PKS Tolak PP Pengupahan

Rabu , 25 Nov 2015, 18:51 WIB
Buruh berorasi ketika mengikuti aksi mogok di hari kedua di Kawasan Industri Pulogadung, Jakarta, Rabu (25/11). (Republika/Yasin Habibi)
Foto: Republika/ Yasin Habibi
Buruh berorasi ketika mengikuti aksi mogok di hari kedua di Kawasan Industri Pulogadung, Jakarta, Rabu (25/11). (Republika/Yasin Habibi)

REPUBLIKA.CO.ID, JAKARTA -- Anggota Komisi IX DPR RI dari Fraksi PKS Ansory Siregar menolak sebagian pasal dari PP 78/2015 tentang Pengupahan. Beberapa pasal PP tersebut dinilainya bertentangan dengan Undang-undang No 13/2003 tentang Ketenagakerjaan.

"Sejak awal Kelompok Komisi (Poksi) IX Fraksi PKS menolak pembahasan PP ini, termasuk saat Rancangan Peraturan Pemerintah (RPP) ini dibahas. Oleh karena substansi dan prosesnya tidak dijalani dengan baik oleh pemerintah," katanya, Rabu (25/11).

Ia menjelaskan beberapa pasal yang bertentangan tersebut sebagaimana terdapat pada Pasal 12, 15, 16, 27, dan 44. Selain itu, penyusunan PP ini juga cacat prosedur karena tidak memiliki naskah akademik dan tanpa dilakukan public hearing

"Tidak ada keterlibatan buruh dan pengusaha dalam penyusunan PP ini.
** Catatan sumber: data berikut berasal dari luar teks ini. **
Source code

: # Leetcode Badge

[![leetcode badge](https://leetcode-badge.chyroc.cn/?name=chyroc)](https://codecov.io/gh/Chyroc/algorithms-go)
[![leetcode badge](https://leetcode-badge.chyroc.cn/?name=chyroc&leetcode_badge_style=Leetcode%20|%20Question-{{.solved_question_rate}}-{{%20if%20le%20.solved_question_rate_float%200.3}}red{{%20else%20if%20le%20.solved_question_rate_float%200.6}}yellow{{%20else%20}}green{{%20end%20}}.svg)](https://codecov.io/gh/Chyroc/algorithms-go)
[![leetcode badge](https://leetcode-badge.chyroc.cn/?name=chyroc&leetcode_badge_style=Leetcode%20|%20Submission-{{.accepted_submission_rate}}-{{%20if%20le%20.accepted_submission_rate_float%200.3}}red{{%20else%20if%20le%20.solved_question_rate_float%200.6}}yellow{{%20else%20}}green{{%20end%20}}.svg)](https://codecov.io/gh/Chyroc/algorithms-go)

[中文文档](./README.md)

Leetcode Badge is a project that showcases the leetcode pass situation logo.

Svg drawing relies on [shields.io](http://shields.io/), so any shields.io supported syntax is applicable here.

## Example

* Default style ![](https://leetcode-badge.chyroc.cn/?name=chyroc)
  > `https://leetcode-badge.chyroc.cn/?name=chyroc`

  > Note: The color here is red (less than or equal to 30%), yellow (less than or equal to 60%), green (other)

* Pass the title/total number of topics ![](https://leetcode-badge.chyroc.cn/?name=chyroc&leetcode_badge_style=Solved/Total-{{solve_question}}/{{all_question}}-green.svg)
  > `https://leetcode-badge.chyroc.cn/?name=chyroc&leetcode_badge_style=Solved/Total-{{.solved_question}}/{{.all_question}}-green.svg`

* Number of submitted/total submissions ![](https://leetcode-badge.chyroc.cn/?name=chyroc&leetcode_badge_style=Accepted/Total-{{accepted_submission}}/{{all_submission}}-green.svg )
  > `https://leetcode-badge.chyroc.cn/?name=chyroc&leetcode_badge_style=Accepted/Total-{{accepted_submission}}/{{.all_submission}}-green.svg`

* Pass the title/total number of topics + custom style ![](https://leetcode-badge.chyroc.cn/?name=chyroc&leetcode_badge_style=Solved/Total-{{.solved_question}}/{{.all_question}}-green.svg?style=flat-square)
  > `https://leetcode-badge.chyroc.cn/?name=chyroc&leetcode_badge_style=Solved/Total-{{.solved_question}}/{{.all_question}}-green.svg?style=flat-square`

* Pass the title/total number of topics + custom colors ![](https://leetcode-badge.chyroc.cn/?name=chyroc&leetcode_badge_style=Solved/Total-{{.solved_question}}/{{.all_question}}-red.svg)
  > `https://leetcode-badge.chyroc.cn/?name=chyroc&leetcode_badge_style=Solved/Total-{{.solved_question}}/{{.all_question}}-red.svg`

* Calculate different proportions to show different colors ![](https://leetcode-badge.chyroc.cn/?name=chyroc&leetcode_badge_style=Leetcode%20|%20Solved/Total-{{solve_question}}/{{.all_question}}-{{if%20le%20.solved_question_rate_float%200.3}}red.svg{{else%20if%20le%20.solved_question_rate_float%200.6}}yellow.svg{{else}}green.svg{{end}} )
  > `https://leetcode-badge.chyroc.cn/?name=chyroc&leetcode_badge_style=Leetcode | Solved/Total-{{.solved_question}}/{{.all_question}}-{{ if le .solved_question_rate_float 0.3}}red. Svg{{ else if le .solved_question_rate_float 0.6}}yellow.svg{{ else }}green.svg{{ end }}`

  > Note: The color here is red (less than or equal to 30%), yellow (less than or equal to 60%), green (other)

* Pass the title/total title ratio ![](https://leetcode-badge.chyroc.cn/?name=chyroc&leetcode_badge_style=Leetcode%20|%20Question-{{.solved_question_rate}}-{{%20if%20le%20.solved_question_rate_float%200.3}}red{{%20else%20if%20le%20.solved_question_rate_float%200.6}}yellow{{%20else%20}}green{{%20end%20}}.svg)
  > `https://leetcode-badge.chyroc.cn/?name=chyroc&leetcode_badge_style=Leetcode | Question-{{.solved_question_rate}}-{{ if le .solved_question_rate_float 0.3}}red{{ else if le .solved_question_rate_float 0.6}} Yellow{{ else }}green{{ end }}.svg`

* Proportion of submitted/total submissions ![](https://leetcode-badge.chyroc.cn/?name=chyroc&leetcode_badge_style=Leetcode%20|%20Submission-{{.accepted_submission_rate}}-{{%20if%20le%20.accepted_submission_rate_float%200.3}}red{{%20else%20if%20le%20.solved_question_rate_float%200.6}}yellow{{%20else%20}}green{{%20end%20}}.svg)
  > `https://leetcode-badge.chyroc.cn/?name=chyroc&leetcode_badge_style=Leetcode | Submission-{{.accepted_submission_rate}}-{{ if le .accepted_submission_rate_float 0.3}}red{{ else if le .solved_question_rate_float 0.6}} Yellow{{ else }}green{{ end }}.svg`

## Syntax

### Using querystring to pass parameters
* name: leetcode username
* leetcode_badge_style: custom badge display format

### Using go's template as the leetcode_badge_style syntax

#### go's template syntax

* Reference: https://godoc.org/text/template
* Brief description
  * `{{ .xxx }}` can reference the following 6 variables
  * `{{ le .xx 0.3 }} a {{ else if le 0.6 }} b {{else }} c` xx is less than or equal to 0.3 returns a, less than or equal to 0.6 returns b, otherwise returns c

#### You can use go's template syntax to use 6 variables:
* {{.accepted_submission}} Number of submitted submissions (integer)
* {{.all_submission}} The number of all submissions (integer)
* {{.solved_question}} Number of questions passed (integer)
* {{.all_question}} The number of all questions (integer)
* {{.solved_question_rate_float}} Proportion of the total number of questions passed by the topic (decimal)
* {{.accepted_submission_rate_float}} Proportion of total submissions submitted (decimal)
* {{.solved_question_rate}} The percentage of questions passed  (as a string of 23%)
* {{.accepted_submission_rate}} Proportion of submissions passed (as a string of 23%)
Sejak Februari 2015 sudah tidak ada lagi pertemuan tripartit yang serius membahas PP ini," tegasnya.

Menurutnya, hanya beberapa pertemuan sosialisasi dari apa yang dirumuskan oleh pemerintah tanpa mengindahkan masukan-masukan dari elemen buruh. Terdapat beberapa persoalan seputar upah yang masih krusial, seperti Kebutuhan Hidup Layak, Upah Minimum, Upah Sektoral, serta Struktur dan Skala Upah. 

Di Indonesia perhitungan upah minimum masih menggunakan perhitungan Kebutuhan Hidup Layak (KHL), sementara di banyak negara Asia sudah menggunakan metode Indeks Harga Konsumen (CPI).

"PP adalah wewenang Pemerintah, sehingga DPR tidak punya wewenang untuk mencabutnya. Ini sudah tercatat dalam Lembaran Negara, pencabutan PP ini hanya bisa dilakukan oleh Presiden sebagai pihak yang menandatangani PP atau Pengadilan yang sudah melakukan proses hukum terhadap PP ini," kata Ansory.